[Stored data]
★ ★ ★ ★

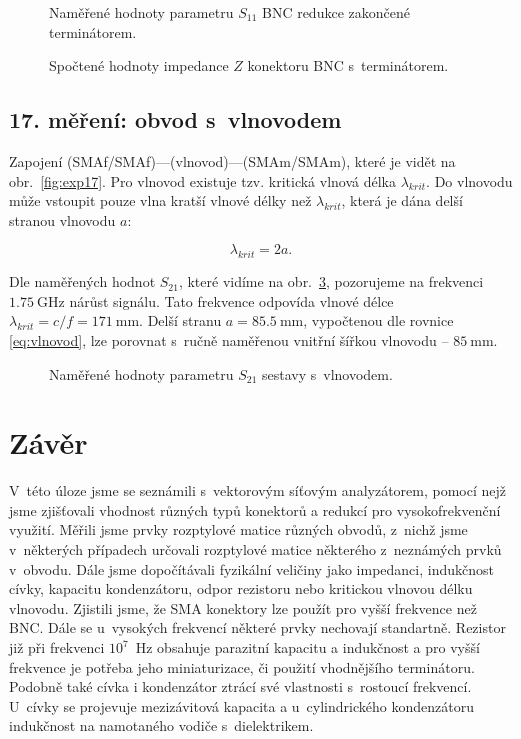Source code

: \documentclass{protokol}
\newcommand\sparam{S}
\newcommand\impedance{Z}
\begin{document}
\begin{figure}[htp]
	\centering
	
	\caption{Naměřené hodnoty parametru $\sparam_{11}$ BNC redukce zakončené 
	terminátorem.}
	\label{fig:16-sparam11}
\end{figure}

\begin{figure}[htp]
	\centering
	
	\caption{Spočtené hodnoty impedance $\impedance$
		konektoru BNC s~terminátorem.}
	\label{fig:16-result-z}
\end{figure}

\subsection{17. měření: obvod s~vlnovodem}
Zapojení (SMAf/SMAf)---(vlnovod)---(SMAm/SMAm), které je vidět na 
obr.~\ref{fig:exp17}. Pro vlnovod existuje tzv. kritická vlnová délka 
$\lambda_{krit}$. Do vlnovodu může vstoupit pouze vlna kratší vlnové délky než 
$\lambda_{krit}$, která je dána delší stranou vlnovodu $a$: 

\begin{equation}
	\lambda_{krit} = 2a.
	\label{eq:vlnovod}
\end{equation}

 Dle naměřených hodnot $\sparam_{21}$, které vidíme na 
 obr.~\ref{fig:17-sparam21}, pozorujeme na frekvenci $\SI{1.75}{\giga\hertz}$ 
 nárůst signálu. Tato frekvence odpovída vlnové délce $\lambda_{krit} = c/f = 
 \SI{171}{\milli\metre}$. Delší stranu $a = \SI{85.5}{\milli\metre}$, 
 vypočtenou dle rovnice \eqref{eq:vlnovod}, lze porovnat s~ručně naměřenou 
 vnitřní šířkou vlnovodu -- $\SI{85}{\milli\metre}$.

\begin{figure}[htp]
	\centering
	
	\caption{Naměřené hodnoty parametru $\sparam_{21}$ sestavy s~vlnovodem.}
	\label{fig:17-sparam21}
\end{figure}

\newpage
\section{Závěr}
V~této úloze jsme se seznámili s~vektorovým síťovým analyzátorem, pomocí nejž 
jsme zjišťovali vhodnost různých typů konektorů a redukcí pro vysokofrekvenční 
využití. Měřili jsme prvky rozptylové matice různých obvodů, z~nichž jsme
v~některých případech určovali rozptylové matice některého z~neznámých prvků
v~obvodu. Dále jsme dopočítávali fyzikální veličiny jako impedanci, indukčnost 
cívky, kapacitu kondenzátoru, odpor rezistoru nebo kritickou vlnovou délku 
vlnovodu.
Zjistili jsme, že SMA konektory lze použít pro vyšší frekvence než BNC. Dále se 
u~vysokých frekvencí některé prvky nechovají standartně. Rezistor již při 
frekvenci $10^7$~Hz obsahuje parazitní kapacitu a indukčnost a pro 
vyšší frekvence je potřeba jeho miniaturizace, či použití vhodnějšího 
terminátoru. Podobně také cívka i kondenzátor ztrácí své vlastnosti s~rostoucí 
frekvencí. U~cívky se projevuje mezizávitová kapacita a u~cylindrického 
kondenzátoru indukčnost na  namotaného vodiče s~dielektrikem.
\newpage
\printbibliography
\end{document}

★ ★ ★ ★

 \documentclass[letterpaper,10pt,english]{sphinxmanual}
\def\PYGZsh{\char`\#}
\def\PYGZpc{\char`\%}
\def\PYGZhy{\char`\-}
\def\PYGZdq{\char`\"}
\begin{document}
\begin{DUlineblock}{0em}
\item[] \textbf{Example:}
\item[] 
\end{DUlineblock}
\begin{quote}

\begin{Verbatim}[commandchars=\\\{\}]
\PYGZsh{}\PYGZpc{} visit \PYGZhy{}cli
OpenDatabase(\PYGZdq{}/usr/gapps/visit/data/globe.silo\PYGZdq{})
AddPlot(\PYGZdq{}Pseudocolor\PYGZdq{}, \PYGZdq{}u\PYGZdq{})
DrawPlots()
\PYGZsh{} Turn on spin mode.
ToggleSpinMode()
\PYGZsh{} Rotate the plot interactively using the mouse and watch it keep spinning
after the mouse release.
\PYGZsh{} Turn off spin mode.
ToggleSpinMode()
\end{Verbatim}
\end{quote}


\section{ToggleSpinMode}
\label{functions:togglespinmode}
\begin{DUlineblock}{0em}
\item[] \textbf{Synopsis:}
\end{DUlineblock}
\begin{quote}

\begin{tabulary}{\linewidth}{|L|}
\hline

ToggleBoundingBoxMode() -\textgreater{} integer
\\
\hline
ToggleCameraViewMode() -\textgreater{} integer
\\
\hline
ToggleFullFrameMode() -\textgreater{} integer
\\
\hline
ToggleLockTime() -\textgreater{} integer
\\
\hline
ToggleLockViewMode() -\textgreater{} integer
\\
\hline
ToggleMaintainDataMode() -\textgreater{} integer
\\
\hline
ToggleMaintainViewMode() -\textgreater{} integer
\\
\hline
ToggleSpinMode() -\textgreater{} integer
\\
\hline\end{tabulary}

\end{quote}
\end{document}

★ ★ ★ ★

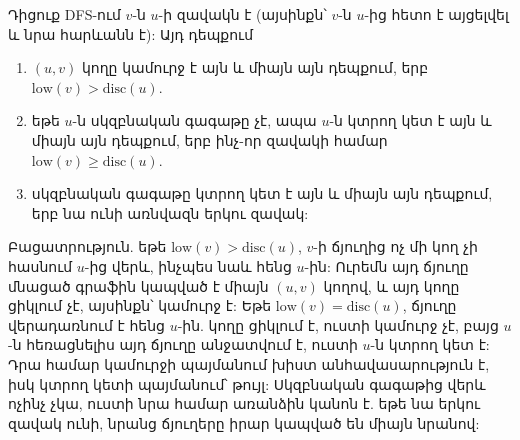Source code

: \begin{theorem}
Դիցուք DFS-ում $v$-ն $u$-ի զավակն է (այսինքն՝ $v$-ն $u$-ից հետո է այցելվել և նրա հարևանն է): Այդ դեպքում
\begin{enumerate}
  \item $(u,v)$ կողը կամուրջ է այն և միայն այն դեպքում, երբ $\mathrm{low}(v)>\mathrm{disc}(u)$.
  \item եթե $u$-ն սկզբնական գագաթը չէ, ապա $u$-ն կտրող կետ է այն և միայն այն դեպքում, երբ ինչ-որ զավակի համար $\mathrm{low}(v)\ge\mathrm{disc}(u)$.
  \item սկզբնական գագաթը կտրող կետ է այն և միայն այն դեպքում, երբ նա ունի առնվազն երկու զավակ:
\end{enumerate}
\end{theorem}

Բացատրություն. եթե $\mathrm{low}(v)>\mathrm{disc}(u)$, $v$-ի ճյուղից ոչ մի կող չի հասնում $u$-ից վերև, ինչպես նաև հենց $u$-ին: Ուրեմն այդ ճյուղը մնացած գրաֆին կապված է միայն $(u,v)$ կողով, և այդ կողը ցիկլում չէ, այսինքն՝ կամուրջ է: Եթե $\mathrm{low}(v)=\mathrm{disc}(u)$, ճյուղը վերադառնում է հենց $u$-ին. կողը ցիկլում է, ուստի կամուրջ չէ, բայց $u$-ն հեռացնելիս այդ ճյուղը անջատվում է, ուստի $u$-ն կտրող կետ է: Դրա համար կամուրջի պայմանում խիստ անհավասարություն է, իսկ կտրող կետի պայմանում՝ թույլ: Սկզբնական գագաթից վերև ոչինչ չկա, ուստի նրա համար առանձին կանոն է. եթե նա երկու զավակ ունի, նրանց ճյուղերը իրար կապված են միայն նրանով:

★ ★ ★ ★

EXERCISE OBJECTIVE → Start with the line above that contains "kritická vlnová délka" and end with the line that contains "V~této úloze jsme". Write out those lines exactly, and only those.

SOLUTION TO THE EXERCISE →
obr.~\ref{fig:exp17}. Pro vlnovod existuje tzv. kritická vlnová délka 
$\lambda_{krit}$. Do vlnovodu může vstoupit pouze vlna kratší vlnové délky než 
$\lambda_{krit}$, která je dána delší stranou vlnovodu $a$: 

\begin{equation}
	\lambda_{krit} = 2a.
	\label{eq:vlnovod}
\end{equation}

 Dle naměřených hodnot $\sparam_{21}$, které vidíme na 
 obr.~\ref{fig:17-sparam21}, pozorujeme na frekvenci $\SI{1.75}{\giga\hertz}$ 
 nárůst signálu. Tato frekvence odpovída vlnové délce $\lambda_{krit} = c/f = 
 \SI{171}{\milli\metre}$. Delší stranu $a = \SI{85.5}{\milli\metre}$, 
 vypočtenou dle rovnice \eqref{eq:vlnovod}, lze porovnat s~ručně naměřenou 
 vnitřní šířkou vlnovodu -- $\SI{85}{\milli\metre}$.

\begin{figure}[htp]
	\centering
	
	\caption{Naměřené hodnoty parametru $\sparam_{21}$ sestavy s~vlnovodem.}
	\label{fig:17-sparam21}
\end{figure}

\newpage
\section{Závěr}
V~této úloze jsme se seznámili s~vektorovým síťovým analyzátorem, pomocí nejž 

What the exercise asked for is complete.